EXERCISE PROMPT
A single number is expected: the count of lines in the entries below that contain "viewLogs".

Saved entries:
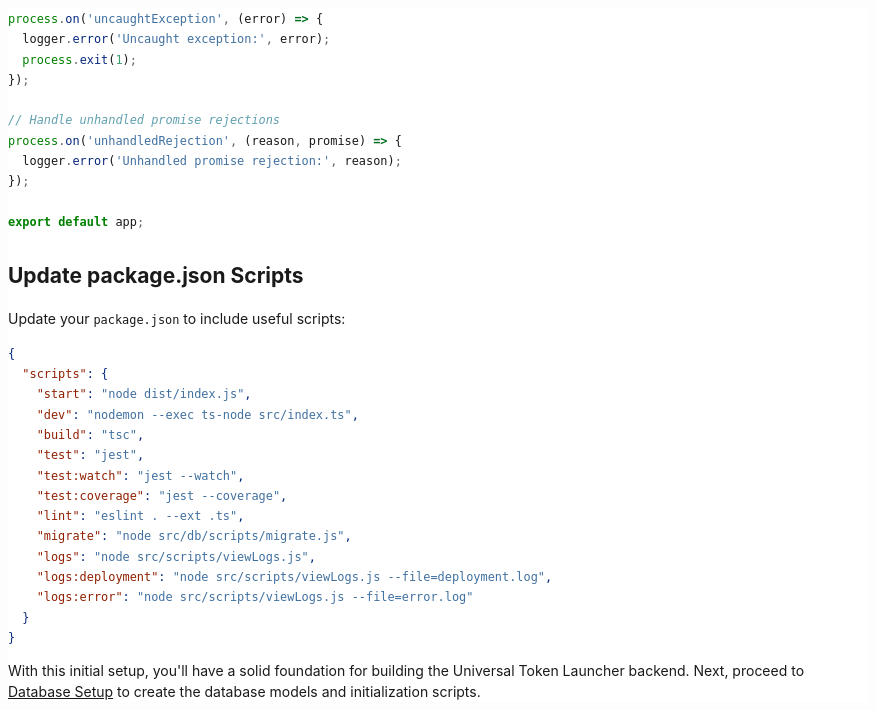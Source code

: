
 ```typescript
process.on('uncaughtException', (error) => {
  logger.error('Uncaught exception:', error);
  process.exit(1);
});

// Handle unhandled promise rejections
process.on('unhandledRejection', (reason, promise) => {
  logger.error('Unhandled promise rejection:', reason);
});

export default app;
```

## Update package.json Scripts

Update your `package.json` to include useful scripts:

```json
{
  "scripts": {
    "start": "node dist/index.js",
    "dev": "nodemon --exec ts-node src/index.ts",
    "build": "tsc",
    "test": "jest",
    "test:watch": "jest --watch",
    "test:coverage": "jest --coverage",
    "lint": "eslint . --ext .ts",
    "migrate": "node src/db/scripts/migrate.js",
    "logs": "node src/scripts/viewLogs.js",
    "logs:deployment": "node src/scripts/viewLogs.js --file=deployment.log",
    "logs:error": "node src/scripts/viewLogs.js --file=error.log"
  }
}
```

With this initial setup, you'll have a solid foundation for building the Universal Token Launcher backend. Next, proceed to [Database Setup](2-database-setup.md) to create the database models and initialization scripts.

TASK RESPONSE
3